YOUR ASSIGNMENT:
Say how many lines of the records include the string "item". Nothing else belongs in the answer.

(EXERCISE INPUT)

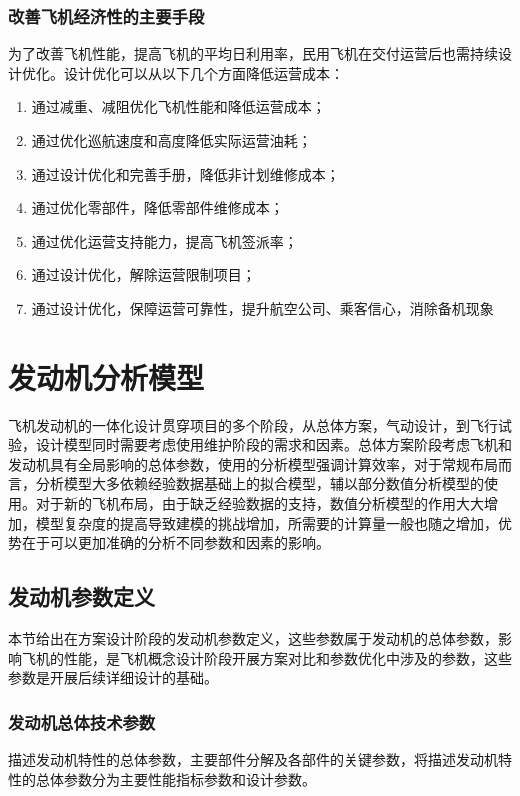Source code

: \documentclass[12pt,a4paper]{report}
\begin{document}
\subsubsection{改善飞机经济性的主要手段}
为了改善飞机性能，提高飞机的平均日利用率，民用飞机在交付运营后也需持续设计优化。设计优化可以从以下几个方面降低运营成本：

\begin{enumerate}
\item 通过减重、减阻优化飞机性能和降低运营成本；
\item 通过优化巡航速度和高度降低实际运营油耗；
\item 通过设计优化和完善手册，降低非计划维修成本；
\item 通过优化零部件，降低零部件维修成本；
\item 通过优化运营支持能力，提高飞机签派率；
\item 通过设计优化，解除运营限制项目；
\item 通过设计优化，保障运营可靠性，提升航空公司、乘客信心，消除备机现象
\end{enumerate}

\section{发动机分析模型}

飞机发动机的一体化设计贯穿项目的多个阶段，从总体方案，气动设计，到飞行试验，设计模型同时需要考虑使用维护阶段的需求和因素。总体方案阶段考虑飞机和发动机具有全局影响的总体参数，使用的分析模型强调计算效率，对于常规布局而言，分析模型大多依赖经验数据基础上的拟合模型，辅以部分数值分析模型的使用。对于新的飞机布局，由于缺乏经验数据的支持，数值分析模型的作用大大增加，模型复杂度的提高导致建模的挑战增加，所需要的计算量一般也随之增加，优势在于可以更加准确的分析不同参数和因素的影响。

\subsection{发动机参数定义}

本节给出在方案设计阶段的发动机参数定义，这些参数属于发动机的总体参数，影响飞机的性能，是飞机概念设计阶段开展方案对比和参数优化中涉及的参数，这些参数是开展后续详细设计的基础。


\subsubsection{发动机总体技术参数}

描述发动机特性的总体参数，主要部件分解及各部件的关键参数，将描述发动机特性的总体参数分为主要性能指标参数和设计参数。
\end{document}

(End EXERCISE INPUT)

ANSWER BELOW:
7